Crack à Stalingrad : pour une prise en charge médicale et sociale des toxicomanes

La situation actuelle nous rappelle que la consommation de crack est étroitement associée à la misère matérielle et au désespoir des personnes toxicomanes. De ce point de vue, les opérations strictement policières de dispersion et de renvoi des personnes précaires pour « nettoyer les quartiers » ne sont pas des réponses dignes et durables à la situation.

La consommation et la vente de crack sont effectivement en recrudescence à Stalingrad et dans le Nord-est parisien. La situation n’est pas nouvelle dans ce quartier au carrefour des 18e, 19e et 10eme arrondissements comme dans le Nord-est parisien dans son ensemble. Déjà en 2002, face aux problèmes liés à l’usage et au trafic de drogues dans le quartier la mairie du 19e avait lancé un panel citoyen coordonné par Anne Coppel. Expérience de démocratie participative, le panel visait à faire participer des habitants, divisés sur la politique des drogues, à la définition de solutions communes aux problèmes du quartier.

La situation actuelle nous rappelle que la consommation de crack est étroitement associée à la misère matérielle et au désespoir des personnes toxicomanes.  De ce point de vue, les opérations strictement policières de dispersion et de renvoi des personnes précaires pour « nettoyer les quartiers » ne sont pas des réponses dignes et durables à la situation. Les élus des 18e, 19e, 10e arrondissements comme du 93 de l’autre côté du périphérique savent bien que les solutions ne peuvent se résumer à une gestion sécuritaire du crack.  Ces opérations ne font que favoriser les trafics et déplacer les tensions dans nos quartiers.

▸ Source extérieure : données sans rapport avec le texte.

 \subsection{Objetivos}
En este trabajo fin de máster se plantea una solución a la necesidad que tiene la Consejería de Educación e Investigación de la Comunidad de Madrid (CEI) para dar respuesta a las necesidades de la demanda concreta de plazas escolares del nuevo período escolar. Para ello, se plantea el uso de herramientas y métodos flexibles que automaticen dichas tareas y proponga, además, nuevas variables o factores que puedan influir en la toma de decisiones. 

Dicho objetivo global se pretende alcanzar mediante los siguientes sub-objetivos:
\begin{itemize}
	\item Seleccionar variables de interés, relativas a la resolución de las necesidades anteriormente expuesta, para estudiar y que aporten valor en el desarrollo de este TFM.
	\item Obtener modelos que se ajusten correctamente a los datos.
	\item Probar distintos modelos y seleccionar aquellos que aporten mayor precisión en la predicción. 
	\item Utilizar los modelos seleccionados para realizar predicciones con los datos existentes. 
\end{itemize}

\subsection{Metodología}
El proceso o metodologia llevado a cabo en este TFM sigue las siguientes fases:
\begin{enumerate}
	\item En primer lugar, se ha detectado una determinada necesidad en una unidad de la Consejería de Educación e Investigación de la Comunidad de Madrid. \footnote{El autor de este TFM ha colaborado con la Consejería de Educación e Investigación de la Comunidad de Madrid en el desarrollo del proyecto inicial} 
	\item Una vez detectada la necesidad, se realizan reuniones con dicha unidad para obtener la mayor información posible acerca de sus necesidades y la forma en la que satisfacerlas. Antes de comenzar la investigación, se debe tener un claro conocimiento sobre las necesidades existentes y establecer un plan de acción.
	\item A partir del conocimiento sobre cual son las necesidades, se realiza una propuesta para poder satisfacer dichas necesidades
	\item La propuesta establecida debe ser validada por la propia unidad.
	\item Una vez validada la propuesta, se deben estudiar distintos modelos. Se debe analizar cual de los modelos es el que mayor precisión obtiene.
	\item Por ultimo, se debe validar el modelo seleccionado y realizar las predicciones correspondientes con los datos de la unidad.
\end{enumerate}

Il y a d’abord nécessité de réaffirmer la nécessité de prendre en charge et de soigner ces populations précarisées, le « harcèlement des drogués » ne saurait tenir lieu de politique à l’égard de ces populations en détresse. Si le principe de fraternité a désormais valeur constitutionnelle, il doit trouver à s’appliquer aux personnes en errance dans nos rues par une politique d’accueil et de soins à leurs égards. L’Agence Régionale de Santé Ile de France, le Préfet de région, la mission interministérielle (MILDECA) ont la responsabilité d’agir dans ce sens  en étroite concertation avec les élus des territoires concernés. Nous avons besoin du soutien et  de la coordination de l’Etat dans toutes ses composantes pour faire face aux questions sanitaires et d’ordre public dans nos quartiers

Nous demandons des réponses et des moyens urgents à trois niveaux, également répartis dans le Nord-est parisien et la Seine-St-Denis :

-la mise en place d’un bus itinérant d’inhalation dans une perspective de réduction des risques pour la santé des personnes

-la création de lieux d'accueil de jour à bas seuil pour les besoins de la vie courante (repos, hygiène, nourriture)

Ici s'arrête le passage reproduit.